- _WHAT IS EXPECTED_: This exercise calls for every line of the data below with the string "subitem" in it.

- _SOURCE MATERIAL_:
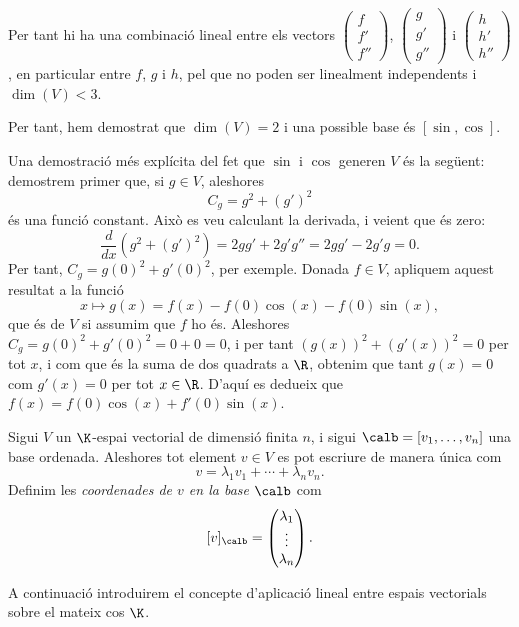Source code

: \begin{exemple}
Per tant hi ha una combinació lineal entre els vectors $\left(\begin{smallmatrix}f\\f'\\f''\end{smallmatrix}\right)$, $\left(\begin{smallmatrix}g\\g'\\g''\end{smallmatrix}\right)$ i $\left(\begin{smallmatrix}h\\h'\\h''\end{smallmatrix}\right)$, en particular entre $f$, $g$ i $h$, pel que no poden ser linealment independents i $\dim(V)<3$.

Per tant, hem demostrat que $\dim(V)=2$ i una possible base és $[\sin,\cos]$.

Una demostració més explícita del fet que $\sin$ i $\cos$ generen $V$ és la següent: demostrem primer que, si $g\in V$, aleshores
\[
C_g = g^2 + (g')^2
\]
és una funció constant. Això es veu calculant la derivada, i veient que és zero:
\[
\frac{d}{dx} (g^2+(g')^2) = 2gg' + 2g'g'' = 2gg'-2g'g = 0.
\]
Per tant, $C_g = g(0)^2 + g'(0)^2$, per exemple. Donada $f\in V$, apliquem aquest resultat a la funció
\[
x\mapsto g(x) = f(x)-f(0)\cos(x) - f(0)\sin(x),
\]
que és de $V$ si assumim que $f$ ho és. Aleshores $C_g = g(0)^2 + g'(0)^2 = 0 + 0 = 0$, i per tant $(g(x))^2+(g'(x))^2=0$ per tot $x$, i com que és la suma de dos quadrats a $\R$, obtenim que tant $g(x)=0$ com $g'(x)=0$ per tot $x\in\R$. D'aquí es dedueix que $f(x) = f(0)\cos(x) + f'(0)\sin(x)$.
\end{exemple}

\begin{definicio}
Sigui $V$ un $\K$-espai vectorial de dimensió finita $n$, i sigui $\calb = [v_1,\ldots ,v_n]$ una base ordenada. Aleshores tot element $v\in V$ es pot escriure de manera única com
\[
v= \lambda_1v_1+\cdots +\lambda_n v_n.
\]
Definim les \emph{coordenades de $v$ en la base $\calb$} com
\[
[v]_{\calb} = \begin{pmatrix}\lambda_1\\\vdots\\\lambda_n\end{pmatrix}.
\]
\end{definicio}

A continuació introduirem el concepte d'aplicació lineal entre espais vectorials sobre el mateix cos $\K$.

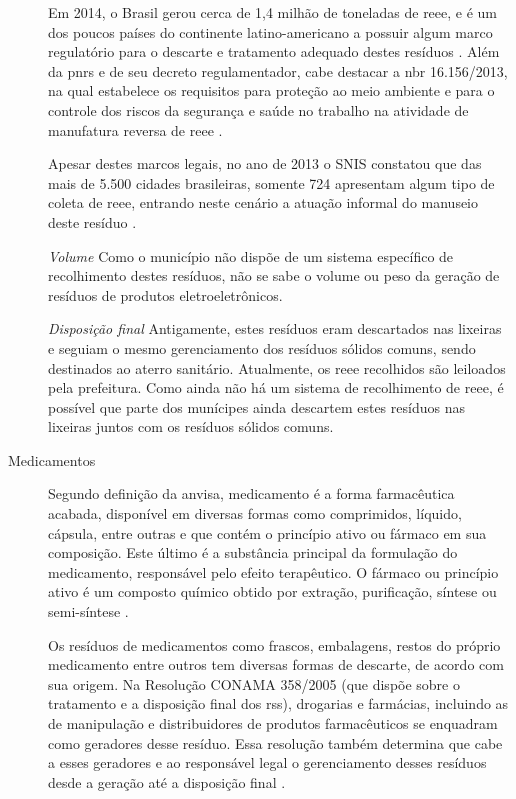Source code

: \begin{description}
	Em 2014, o Brasil gerou cerca de 1,4 milhão de toneladas de \gls{reee}, e é um dos poucos países do continente latino-americano a possuir algum marco regulatório para o descarte e tratamento adequado destes resíduos \cite{WHO2015}. Além da \gls{pnrs} e de seu decreto regulamentador, cabe destacar a \gls{nbr} 16.156/2013, na qual estabelece os requisitos para proteção ao meio ambiente e para o controle dos riscos da segurança e saúde no trabalho na atividade de manufatura reversa de \gls{reee} \cite{ABNT:16156}. 
	
	Apesar destes marcos legais, no ano de 2013 o SNIS constatou que das mais de 5.500 cidades brasileiras, somente 724 apresentam algum tipo de coleta de \gls{reee}, entrando neste cenário a atuação informal do manuseio deste resíduo \cite{SNIS2014}.
	
	\subitem \textit{Volume}
	Como o município não dispõe de um sistema específico de recolhimento destes resíduos, não se sabe o volume ou peso da geração de resíduos de produtos eletroeletrônicos.
	
	\subitem \textit{Disposição final}
	Antigamente, estes resíduos eram descartados nas lixeiras e seguiam o mesmo gerenciamento dos resíduos sólidos comuns, sendo destinados ao aterro sanitário. Atualmente, os \gls{reee} recolhidos são leiloados pela prefeitura.
	Como ainda não há um sistema de recolhimento de \gls{reee}, é possível que parte dos munícipes ainda descartem estes resíduos nas lixeiras juntos com os resíduos sólidos comuns.
	
	\item[Medicamentos] Segundo definição da \gls{anvisa}, medicamento é a forma farmacêutica acabada, disponível em diversas formas como comprimidos, líquido, cápsula, entre outras e que contém o princípio ativo ou fármaco em sua composição. Este último é a substância principal da formulação do medicamento, responsável pelo efeito terapêutico. O fármaco ou princípio ativo é um composto químico obtido por extração, purificação, síntese ou semi-síntese \cite{anvisa2010}.
	
	Os resíduos de medicamentos como frascos, embalagens, restos do próprio medicamento entre outros tem diversas formas de descarte, de acordo com sua origem. Na Resolução CONAMA 358/2005 (que dispõe sobre o tratamento e a disposição final dos \gls{rss}), drogarias e farmácias, incluindo as de manipulação e distribuidores de produtos farmacêuticos se enquadram como geradores desse resíduo. Essa resolução também determina que cabe a esses geradores e ao responsável legal o gerenciamento desses resíduos desde a geração até a disposição final \cite{conama:358}.
	

\end{description}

- _COMPLETED TASK_:
	\subitem \textit{Volume}
	\subitem \textit{Disposição final}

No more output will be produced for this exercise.